In 1998, commentators predicted that a World Cup win for the multicultural French national team would accelerate social change. It never did. And it may not do so in England either.

But unlike that 1998 French zenith, England’s soccer players – much like their U.S. women’s team counterparts – publicly avow and fight for social causes, from fighting child poverty to ending racial discrimination. There is a growing public sense that those responsible for English joy also appear to be top quality role models.

Scott Heppell/AP
England's coach Gareth Southgate, far left, along with English technical staff and substitutes, take a knee before the international friendly soccer match between England and Romania in Middlesbrough, England, June 6, 2021. Mr. Southgate has publicly backed players' kneeling in support of Black Lives Matter.
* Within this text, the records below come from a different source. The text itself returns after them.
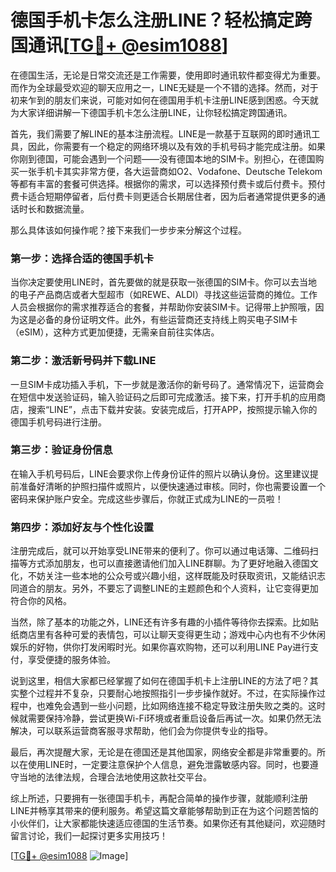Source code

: # 德国手机卡怎么注册LINE？轻松搞定跨国通讯[[TG💪+ @esim1088](https://t.me/s/esim1088)]

在德国生活，无论是日常交流还是工作需要，使用即时通讯软件都变得尤为重要。而作为全球最受欢迎的聊天应用之一，LINE无疑是一个不错的选择。然而，对于初来乍到的朋友们来说，可能对如何在德国用手机卡注册LINE感到困惑。今天就为大家详细讲解一下德国手机卡怎么注册LINE，让你轻松搞定跨国通讯。

首先，我们需要了解LINE的基本注册流程。LINE是一款基于互联网的即时通讯工具，因此，你需要有一个稳定的网络环境以及有效的手机号码才能完成注册。如果你刚到德国，可能会遇到一个问题——没有德国本地的SIM卡。别担心，在德国购买一张手机卡其实非常方便，各大运营商如O2、Vodafone、Deutsche Telekom等都有丰富的套餐可供选择。根据你的需求，可以选择预付费卡或后付费卡。预付费卡适合短期停留者，后付费卡则更适合长期居住者，因为后者通常提供更多的通话时长和数据流量。

那么具体该如何操作呢？接下来我们一步步来分解这个过程。

### 第一步：选择合适的德国手机卡

当你决定要使用LINE时，首先要做的就是获取一张德国的SIM卡。你可以去当地的电子产品商店或者大型超市（如REWE、ALDI）寻找这些运营商的摊位。工作人员会根据你的需求推荐适合的套餐，并帮助你安装SIM卡。记得带上护照哦，因为这是必备的身份证明文件。此外，有些运营商还支持线上购买电子SIM卡（eSIM），这种方式更加便捷，无需亲自前往实体店。

### 第二步：激活新号码并下载LINE

一旦SIM卡成功插入手机，下一步就是激活你的新号码了。通常情况下，运营商会在短信中发送验证码，输入验证码之后即可完成激活。接下来，打开手机的应用商店，搜索“LINE”，点击下载并安装。安装完成后，打开APP，按照提示输入你的德国手机号码进行注册。

### 第三步：验证身份信息

在输入手机号码后，LINE会要求你上传身份证件的照片以确认身份。这里建议提前准备好清晰的护照扫描件或照片，以便快速通过审核。同时，你也需要设置一个密码来保护账户安全。完成这些步骤后，你就正式成为LINE的一员啦！

### 第四步：添加好友与个性化设置

注册完成后，就可以开始享受LINE带来的便利了。你可以通过电话簿、二维码扫描等方式添加朋友，也可以直接邀请他们加入LINE群聊。为了更好地融入德国文化，不妨关注一些本地的公众号或兴趣小组，这样既能及时获取资讯，又能结识志同道合的朋友。另外，不要忘了调整LINE的主题颜色和个人资料，让它变得更加符合你的风格。

当然，除了基本的功能之外，LINE还有许多有趣的小插件等待你去探索。比如贴纸商店里有各种可爱的表情包，可以让聊天变得更生动；游戏中心内也有不少休闲娱乐的好物，供你打发闲暇时光。如果你喜欢购物，还可以利用LINE Pay进行支付，享受便捷的服务体验。

说到这里，相信大家都已经掌握了如何在德国手机卡上注册LINE的方法了吧？其实整个过程并不复杂，只要耐心地按照指引一步步操作就好。不过，在实际操作过程中，也难免会遇到一些小问题，比如网络连接不稳定导致注册失败之类的。这时候就需要保持冷静，尝试更换Wi-Fi环境或者重启设备后再试一次。如果仍然无法解决，可以联系运营商客服寻求帮助，他们会为你提供专业的指导。

最后，再次提醒大家，无论是在德国还是其他国家，网络安全都是非常重要的。所以在使用LINE时，一定要注意保护个人信息，避免泄露敏感内容。同时，也要遵守当地的法律法规，合理合法地使用这款社交平台。

综上所述，只要拥有一张德国手机卡，再配合简单的操作步骤，就能顺利注册LINE并畅享其带来的便利服务。希望这篇文章能够帮助到正在为这个问题苦恼的小伙伴们，让大家都能快速适应德国的生活节奏。如果你还有其他疑问，欢迎随时留言讨论，我们一起探讨更多实用技巧！

[[TG💪+ @esim1088](https://t.me/s/esim1088) ![Image](https://i.postimg.cc/4NQfJmqS/Snipaste-2025-05-13-00-14-12.png)]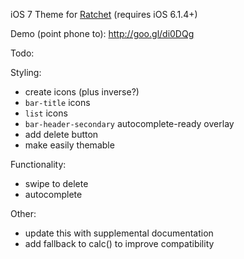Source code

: iOS 7 Theme for [Ratchet](https://github.com/maker/ratchet/) (requires iOS 6.1.4+)

Demo (point phone to): http://goo.gl/di0DQg

Todo:

Styling:
- create icons (plus inverse?)
- `bar-title` icons
- `list` icons
- `bar-header-secondary` autocomplete-ready overlay
- add delete button
- make easily themable

Functionality:
- swipe to delete
- autocomplete

Other:
- update this with supplemental documentation
- add fallback to calc() to improve compatibility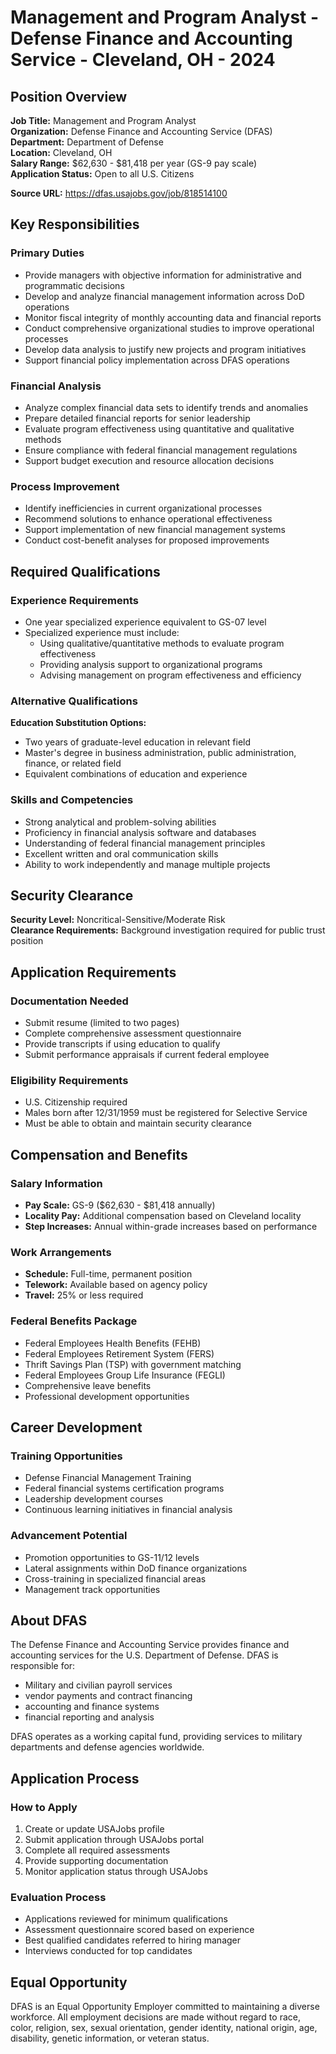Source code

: # Management and Program Analyst - Defense Finance and Accounting Service - Cleveland, OH - 2024

## Position Overview
**Job Title:** Management and Program Analyst  
**Organization:** Defense Finance and Accounting Service (DFAS)  
**Department:** Department of Defense  
**Location:** Cleveland, OH  
**Salary Range:** $62,630 - $81,418 per year (GS-9 pay scale)  
**Application Status:** Open to all U.S. Citizens  

**Source URL:** https://dfas.usajobs.gov/job/818514100

## Key Responsibilities

### Primary Duties
- Provide managers with objective information for administrative and programmatic decisions
- Develop and analyze financial management information across DoD operations
- Monitor fiscal integrity of monthly accounting data and financial reports
- Conduct comprehensive organizational studies to improve operational processes
- Develop data analysis to justify new projects and program initiatives
- Support financial policy implementation across DFAS operations

### Financial Analysis
- Analyze complex financial data sets to identify trends and anomalies
- Prepare detailed financial reports for senior leadership
- Evaluate program effectiveness using quantitative and qualitative methods
- Ensure compliance with federal financial management regulations
- Support budget execution and resource allocation decisions

### Process Improvement
- Identify inefficiencies in current organizational processes
- Recommend solutions to enhance operational effectiveness
- Support implementation of new financial management systems
- Conduct cost-benefit analyses for proposed improvements

## Required Qualifications

### Experience Requirements
- One year specialized experience equivalent to GS-07 level
- Specialized experience must include:
  * Using qualitative/quantitative methods to evaluate program effectiveness
  * Providing analysis support to organizational programs
  * Advising management on program effectiveness and efficiency

### Alternative Qualifications
**Education Substitution Options:**
- Two years of graduate-level education in relevant field
- Master's degree in business administration, public administration, finance, or related field
- Equivalent combinations of education and experience

### Skills and Competencies
- Strong analytical and problem-solving abilities
- Proficiency in financial analysis software and databases
- Understanding of federal financial management principles
- Excellent written and oral communication skills
- Ability to work independently and manage multiple projects

## Security Clearance
**Security Level:** Noncritical-Sensitive/Moderate Risk  
**Clearance Requirements:** Background investigation required for public trust position

## Application Requirements

### Documentation Needed
- Submit resume (limited to two pages)
- Complete comprehensive assessment questionnaire
- Provide transcripts if using education to qualify
- Submit performance appraisals if current federal employee

### Eligibility Requirements
- U.S. Citizenship required
- Males born after 12/31/1959 must be registered for Selective Service
- Must be able to obtain and maintain security clearance

## Compensation and Benefits

### Salary Information
- **Pay Scale:** GS-9 ($62,630 - $81,418 annually)
- **Locality Pay:** Additional compensation based on Cleveland locality
- **Step Increases:** Annual within-grade increases based on performance

### Work Arrangements
- **Schedule:** Full-time, permanent position
- **Telework:** Available based on agency policy
- **Travel:** 25% or less required

### Federal Benefits Package
- Federal Employees Health Benefits (FEHB)
- Federal Employees Retirement System (FERS)
- Thrift Savings Plan (TSP) with government matching
- Federal Employees Group Life Insurance (FEGLI)
- Comprehensive leave benefits
- Professional development opportunities

## Career Development

### Training Opportunities
- Defense Financial Management Training
- Federal financial systems certification programs
- Leadership development courses
- Continuous learning initiatives in financial analysis

### Advancement Potential
- Promotion opportunities to GS-11/12 levels
- Lateral assignments within DoD finance organizations
- Cross-training in specialized financial areas
- Management track opportunities

## About DFAS
The Defense Finance and Accounting Service provides finance and accounting services for the U.S. Department of Defense. DFAS is responsible for:
- Military and civilian payroll services
- vendor payments and contract financing
- accounting and finance systems
- financial reporting and analysis

DFAS operates as a working capital fund, providing services to military departments and defense agencies worldwide.

## Application Process

### How to Apply
1. Create or update USAJobs profile
2. Submit application through USAJobs portal
3. Complete all required assessments
4. Provide supporting documentation
5. Monitor application status through USAJobs

### Evaluation Process
- Applications reviewed for minimum qualifications
- Assessment questionnaire scored based on experience
- Best qualified candidates referred to hiring manager
- Interviews conducted for top candidates

## Equal Opportunity
DFAS is an Equal Opportunity Employer committed to maintaining a diverse workforce. All employment decisions are made without regard to race, color, religion, sex, sexual orientation, gender identity, national origin, age, disability, genetic information, or veteran status.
And that includes the English team’s manager, Gareth Southgate. An eloquent, unassuming man, he wrote an open letter before the tournament backing his team taking the knee in support of Black Lives Matter even as a vocal portion of English fans booed the players doing so. And he has won over hard-line skeptics with his calm, composed manner. Britons would quite like their politicians to take heed.

Mr. Southgate and this team have allowed those with myriad identities to share the moment. I recently buried the man who started off the whole chain of migration for my family some 60 years ago, in a socially distanced funeral on the outskirts of London. My uncle’s legacy, and that of all the pioneers like him, lives inside those of us born British – our accents, our education, our opportunities, and our multiple identities. We are the lions and we’re home.

There’s so much to identify with and be proud of in the current England team. And we’re a part of it.